Top of INFORMATION SHOWN
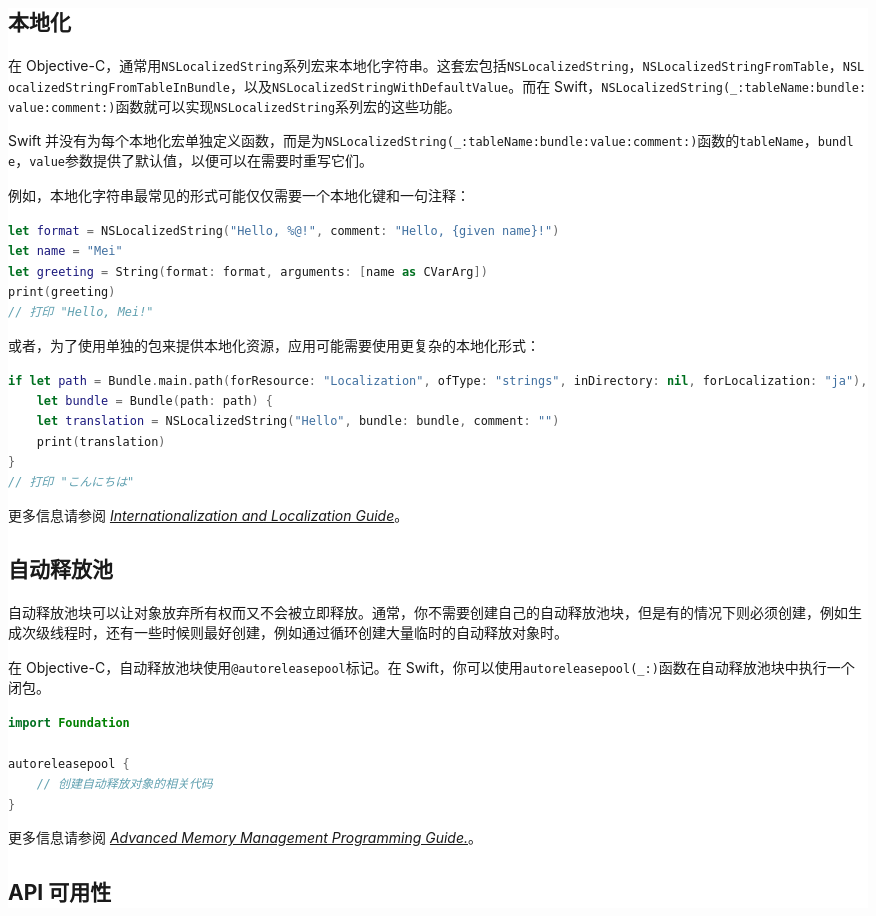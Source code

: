 <a name="localization"></a>
## 本地化

在 Objective-C，通常用`NSLocalizedString`系列宏来本地化字符串。这套宏包括`NSLocalizedString`，`NSLocalizedStringFromTable`，`NSLocalizedStringFromTableInBundle`，以及`NSLocalizedStringWithDefaultValue`。而在 Swift，`NSLocalizedString(_:tableName:bundle:value:comment:)`函数就可以实现`NSLocalizedString`系列宏的这些功能。

Swift 并没有为每个本地化宏单独定义函数，而是为`NSLocalizedString(_:tableName:bundle:value:comment:)`函数的`tableName`，`bundle`，`value`参数提供了默认值，以便可以在需要时重写它们。

例如，本地化字符串最常见的形式可能仅仅需要一个本地化键和一句注释：

```swift
let format = NSLocalizedString("Hello, %@!", comment: "Hello, {given name}!")
let name = "Mei"
let greeting = String(format: format, arguments: [name as CVarArg])
print(greeting)
// 打印 "Hello, Mei!"
```

或者，为了使用单独的包来提供本地化资源，应用可能需要使用更复杂的本地化形式：

```swift
if let path = Bundle.main.path(forResource: "Localization", ofType: "strings", inDirectory: nil, forLocalization: "ja"),
    let bundle = Bundle(path: path) {
    let translation = NSLocalizedString("Hello", bundle: bundle, comment: "")
    print(translation)
}
// 打印 "こんにちは"
```

更多信息请参阅 [*Internationalization and Localization Guide*](https://developer.apple.com/library/content/documentation/MacOSX/Conceptual/BPInternational/Introduction/Introduction.html#//apple_ref/doc/uid/10000171i)。

<a name="autorelease_pools"></a>
## 自动释放池

自动释放池块可以让对象放弃所有权而又不会被立即释放。通常，你不需要创建自己的自动释放池块，但是有的情况下则必须创建，例如生成次级线程时，还有一些时候则最好创建，例如通过循环创建大量临时的自动释放对象时。

在 Objective-C，自动释放池块使用`@autoreleasepool`标记。在 Swift，你可以使用`autoreleasepool(_:)`函数在自动释放池块中执行一个闭包。

```swift
import Foundation

autoreleasepool {
    // 创建自动释放对象的相关代码
}
```

更多信息请参阅 [*Advanced Memory Management Programming Guide.*](https://developer.apple.com/library/content/documentation/Cocoa/Conceptual/MemoryMgmt/Articles/MemoryMgmt.html#//apple_ref/doc/uid/10000011)。

<a name="API_Availability"></a>
## API 可用性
Bottom of INFORMATION SHOWN
• WORK INSTRUCTION: Reproduce the material in full, word for word, and omit the pictures.

• OUTPUT FOR THIS TASK:
Source code

: <a name="localization"></a>
## 本地化

在 Objective-C，通常用`NSLocalizedString`系列宏来本地化字符串。这套宏包括`NSLocalizedString`，`NSLocalizedStringFromTable`，`NSLocalizedStringFromTableInBundle`，以及`NSLocalizedStringWithDefaultValue`。而在 Swift，`NSLocalizedString(_:tableName:bundle:value:comment:)`函数就可以实现`NSLocalizedString`系列宏的这些功能。

Swift 并没有为每个本地化宏单独定义函数，而是为`NSLocalizedString(_:tableName:bundle:value:comment:)`函数的`tableName`，`bundle`，`value`参数提供了默认值，以便可以在需要时重写它们。

例如，本地化字符串最常见的形式可能仅仅需要一个本地化键和一句注释：

```swift
let format = NSLocalizedString("Hello, %@!", comment: "Hello, {given name}!")
let name = "Mei"
let greeting = String(format: format, arguments: [name as CVarArg])
print(greeting)
// 打印 "Hello, Mei!"
```

或者，为了使用单独的包来提供本地化资源，应用可能需要使用更复杂的本地化形式：

```swift
if let path = Bundle.main.path(forResource: "Localization", ofType: "strings", inDirectory: nil, forLocalization: "ja"),
    let bundle = Bundle(path: path) {
    let translation = NSLocalizedString("Hello", bundle: bundle, comment: "")
    print(translation)
}
// 打印 "こんにちは"
```

更多信息请参阅 [*Internationalization and Localization Guide*](https://developer.apple.com/library/content/documentation/MacOSX/Conceptual/BPInternational/Introduction/Introduction.html#//apple_ref/doc/uid/10000171i)。

<a name="autorelease_pools"></a>
## 自动释放池

自动释放池块可以让对象放弃所有权而又不会被立即释放。通常，你不需要创建自己的自动释放池块，但是有的情况下则必须创建，例如生成次级线程时，还有一些时候则最好创建，例如通过循环创建大量临时的自动释放对象时。

在 Objective-C，自动释放池块使用`@autoreleasepool`标记。在 Swift，你可以使用`autoreleasepool(_:)`函数在自动释放池块中执行一个闭包。

```swift
import Foundation

autoreleasepool {
    // 创建自动释放对象的相关代码
}
```

更多信息请参阅 [*Advanced Memory Management Programming Guide.*](https://developer.apple.com/library/content/documentation/Cocoa/Conceptual/MemoryMgmt/Articles/MemoryMgmt.html#//apple_ref/doc/uid/10000011)。

<a name="API_Availability"></a>
## API 可用性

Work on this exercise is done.